_Directions for this task_
Everything from the first line of the material to the line containing "super cool results.", inclusive, must be given again exactly; no pictures, and nothing past that line.

_Exercise materials_
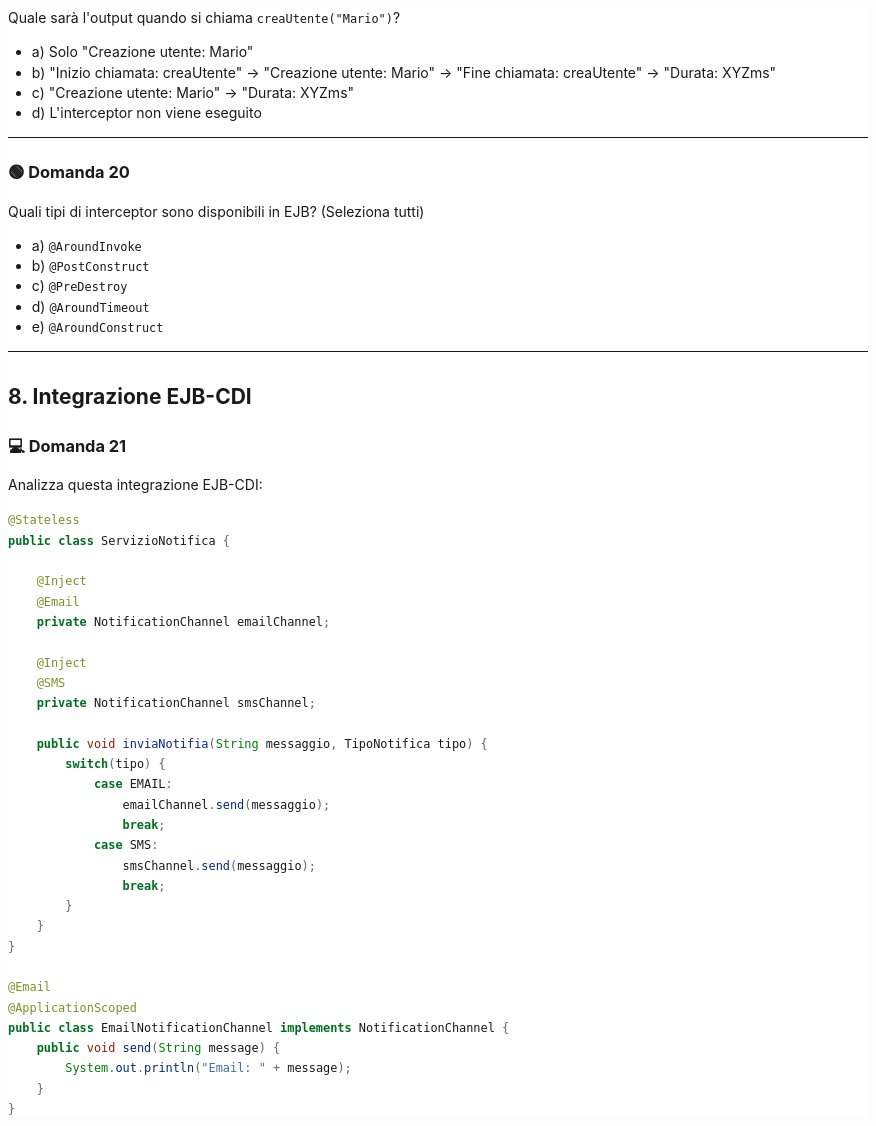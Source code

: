 Quale sarà l'output quando si chiama `creaUtente("Mario")`?

- a) Solo "Creazione utente: Mario"
- b) "Inizio chiamata: creaUtente" → "Creazione utente: Mario" → "Fine chiamata: creaUtente" → "Durata: XYZms"
- c) "Creazione utente: Mario" → "Durata: XYZms"
- d) L'interceptor non viene eseguito

---

### 🟢 Domanda 20

Quali tipi di interceptor sono disponibili in EJB? (Seleziona tutti)

- a) `@AroundInvoke`
- b) `@PostConstruct`
- c) `@PreDestroy`  
- d) `@AroundTimeout`
- e) `@AroundConstruct`

---

## 8. Integrazione EJB-CDI

### 💻 Domanda 21

Analizza questa integrazione EJB-CDI:

```java
@Stateless
public class ServizioNotifica {
    
    @Inject
    @Email
    private NotificationChannel emailChannel;
    
    @Inject
    @SMS  
    private NotificationChannel smsChannel;
    
    public void inviaNotifia(String messaggio, TipoNotifica tipo) {
        switch(tipo) {
            case EMAIL:
                emailChannel.send(messaggio);
                break;
            case SMS:
                smsChannel.send(messaggio);
                break;
        }
    }
}

@Email
@ApplicationScoped
public class EmailNotificationChannel implements NotificationChannel {
    public void send(String message) {
        System.out.println("Email: " + message);
    }
}
```
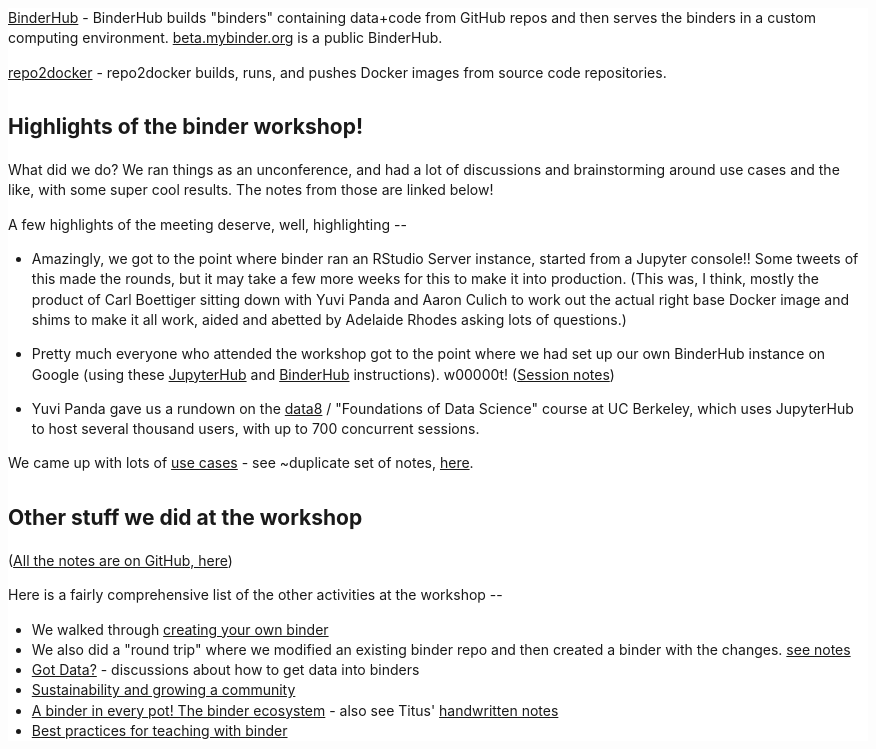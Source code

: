 [BinderHub](https://binderhub.readthedocs.io/en/latest/) - BinderHub builds "binders" containing data+code from GitHub repos and then serves the binders in a custom computing environment. [beta.mybinder.org](http://beta.mybinder.org) is a public BinderHub.

[repo2docker](https://repo2docker.readthedocs.io/en/latest/) - repo2docker builds, runs, and pushes Docker images from source code repositories.


## Highlights of the binder workshop!

What did we do? We ran things as an unconference, and had a lot of
discussions and brainstorming around use cases and the like, with some
super cool results. The notes from those are linked below!

A few highlights of the meeting deserve, well, highlighting --

* Amazingly, we got to the point where binder ran an RStudio Server
  instance, started from a Jupyter console!!  Some tweets of this made
  the rounds, but it may take a few more weeks for this to make it
  into production.  (This was, I think, mostly the product of Carl
  Boettiger sitting down with Yuvi Panda and Aaron Culich to work out
  the actual right base Docker image and shims to make it all work,
  aided and abetted by Adelaide Rhodes asking lots of questions.)
  
* Pretty much everyone who attended the workshop got to the point where
  we had set up our own BinderHub instance on Google
  (using these [JupyterHub](https://zero-to-jupyterhub.readthedocs.io/en/latest/) and [BinderHub](https://binderhub.readthedocs.io/en/latest/) instructions).
  w00000t! ([Session notes](https://github.com/ctb/2017-binder-workshop-notes/blob/master/Jupyter%20Hub-Binder%20Hub%20setup.md))
  
* Yuvi Panda gave us a rundown on the [data8](http://data8.org/) /
  "Foundations of Data Science" course at UC Berkeley, which uses
  JupyterHub to host several thousand users, with up to 700 concurrent
  sessions.
  
We came up with lots of [use cases](https://github.com/ctb/2017-binder-workshop-notes/blob/master/Binder%20workshop%20in%20flight%20-%20schedule,%20links,%20etc.md#use-cases-for-binder) - see ~duplicate set of notes, [here](https://github.com/ctb/2017-binder-workshop-notes/blob/master/Binder%20workshop%20-%20use%20cases%20day%201%20output.md).

## Other stuff we did at the workshop

([All the notes are on GitHub, here](https://github.com/ctb/2017-binder-workshop-notes))

Here is a fairly comprehensive list of the other activities at the workshop --

* We walked through [creating your own binder](https://github.com/ctb/2017-binder-workshop-notes/blob/master/Creating%20a%20binder%20on%20github.md)
* We also did a "round trip" where we modified an existing binder repo and then created a binder with the changes. [see notes](https://github.com/ctb/2017-binder-workshop-notes/blob/master/Titus's%20demo%20of%20Binder.md)
* [Got Data?](https://github.com/ctb/2017-binder-workshop-notes/blob/master/Got%20Data%3F.md) - discussions about how to get data into binders
* [Sustainability and growing a community](https://github.com/ctb/2017-binder-workshop-notes/blob/master/Sustainability%20&%20growing%20a%20community.md)
* [A binder in every pot! The binder ecosystem](https://github.com/ctb/2017-binder-workshop-notes/blob/master/Binder%20for%20everybody.md) - also see Titus' [handwritten notes](https://github.com/ctb/2017-binder-workshop-notes/blob/master/Notes-from-sustainability-2-with-gail.pdf)
* [Best practices for teaching with binder](https://github.com/ctb/2017-binder-workshop-notes/blob/master/Best%20Practices%20for%20teaching%20with%20binder.md)
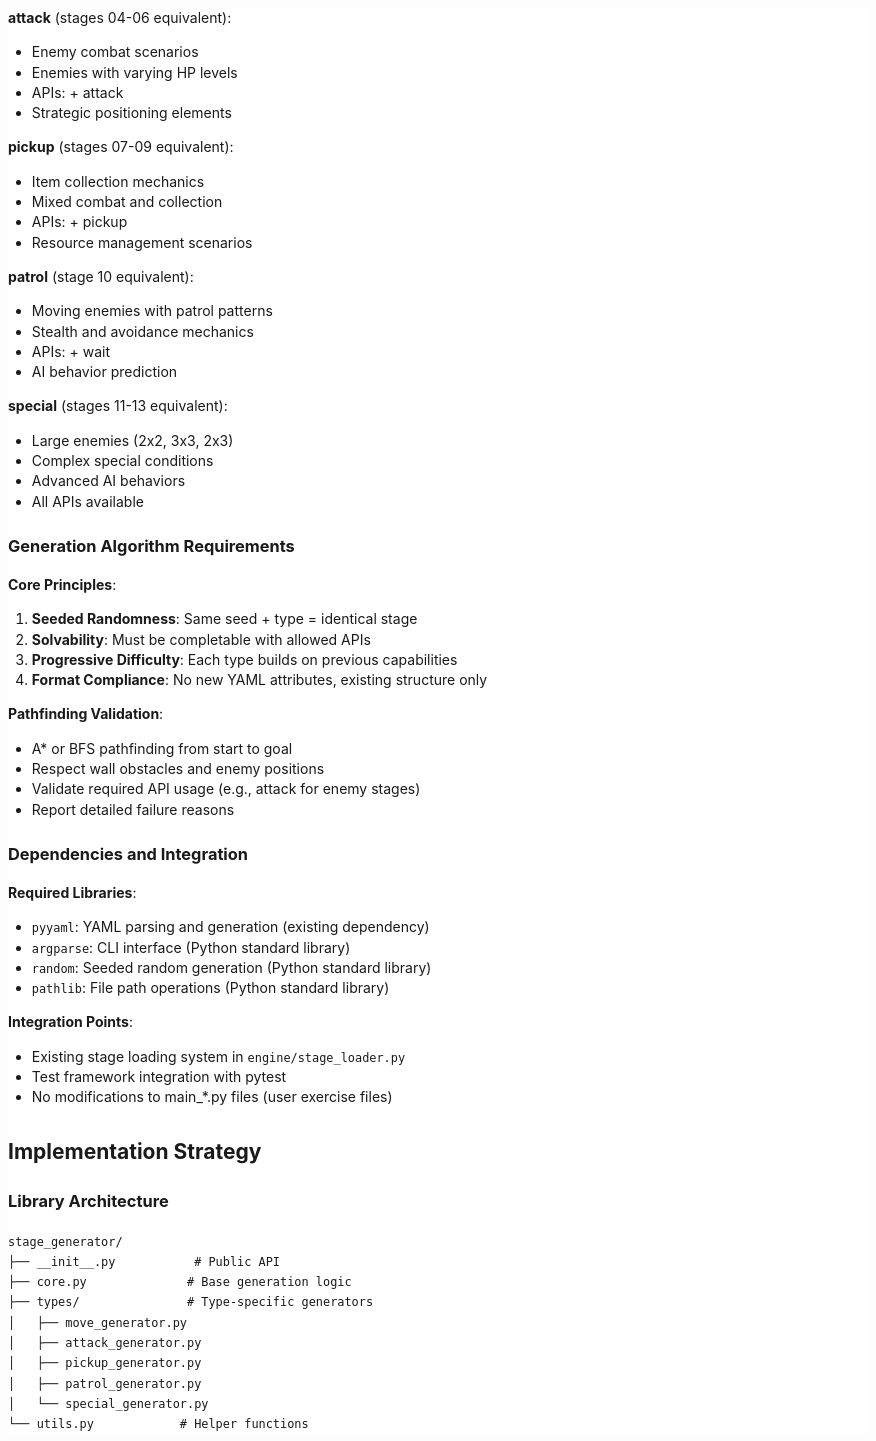 **attack** (stages 04-06 equivalent):
- Enemy combat scenarios
- Enemies with varying HP levels
- APIs: + attack
- Strategic positioning elements

**pickup** (stages 07-09 equivalent):
- Item collection mechanics
- Mixed combat and collection
- APIs: + pickup
- Resource management scenarios

**patrol** (stage 10 equivalent):
- Moving enemies with patrol patterns
- Stealth and avoidance mechanics
- APIs: + wait
- AI behavior prediction

**special** (stages 11-13 equivalent):
- Large enemies (2x2, 3x3, 2x3)
- Complex special conditions
- Advanced AI behaviors
- All APIs available

### Generation Algorithm Requirements

**Core Principles**:
1. **Seeded Randomness**: Same seed + type = identical stage
2. **Solvability**: Must be completable with allowed APIs
3. **Progressive Difficulty**: Each type builds on previous capabilities
4. **Format Compliance**: No new YAML attributes, existing structure only

**Pathfinding Validation**:
- A* or BFS pathfinding from start to goal
- Respect wall obstacles and enemy positions
- Validate required API usage (e.g., attack for enemy stages)
- Report detailed failure reasons

### Dependencies and Integration

**Required Libraries**:
- `pyyaml`: YAML parsing and generation (existing dependency)
- `argparse`: CLI interface (Python standard library)
- `random`: Seeded random generation (Python standard library)
- `pathlib`: File path operations (Python standard library)

**Integration Points**:
- Existing stage loading system in `engine/stage_loader.py`
- Test framework integration with pytest
- No modifications to main_*.py files (user exercise files)

## Implementation Strategy

### Library Architecture
```
stage_generator/
├── __init__.py           # Public API
├── core.py              # Base generation logic
├── types/               # Type-specific generators
│   ├── move_generator.py
│   ├── attack_generator.py
│   ├── pickup_generator.py
│   ├── patrol_generator.py
│   └── special_generator.py
└── utils.py            # Helper functions
```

_Result of the task_
Source code

: Quale sarà l'output quando si chiama `creaUtente("Mario")`?

- a) Solo "Creazione utente: Mario"
- b) "Inizio chiamata: creaUtente" → "Creazione utente: Mario" → "Fine chiamata: creaUtente" → "Durata: XYZms"
- c) "Creazione utente: Mario" → "Durata: XYZms"
- d) L'interceptor non viene eseguito

---

### 🟢 Domanda 20

Quali tipi di interceptor sono disponibili in EJB? (Seleziona tutti)

- a) `@AroundInvoke`
- b) `@PostConstruct`
- c) `@PreDestroy`  
- d) `@AroundTimeout`
- e) `@AroundConstruct`

---

## 8. Integrazione EJB-CDI

### 💻 Domanda 21

Analizza questa integrazione EJB-CDI:

```java
@Stateless
public class ServizioNotifica {
    
    @Inject
    @Email
    private NotificationChannel emailChannel;
    
    @Inject
    @SMS  
    private NotificationChannel smsChannel;
    
    public void inviaNotifia(String messaggio, TipoNotifica tipo) {
        switch(tipo) {
            case EMAIL:
                emailChannel.send(messaggio);
                break;
            case SMS:
                smsChannel.send(messaggio);
                break;
        }
    }
}

@Email
@ApplicationScoped
public class EmailNotificationChannel implements NotificationChannel {
    public void send(String message) {
        System.out.println("Email: " + message);
    }
}
```
Source code

: [BinderHub](https://binderhub.readthedocs.io/en/latest/) - BinderHub builds "binders" containing data+code from GitHub repos and then serves the binders in a custom computing environment. [beta.mybinder.org](http://beta.mybinder.org) is a public BinderHub.

[repo2docker](https://repo2docker.readthedocs.io/en/latest/) - repo2docker builds, runs, and pushes Docker images from source code repositories.


## Highlights of the binder workshop!

What did we do? We ran things as an unconference, and had a lot of
discussions and brainstorming around use cases and the like, with some
super cool results. The notes from those are linked below!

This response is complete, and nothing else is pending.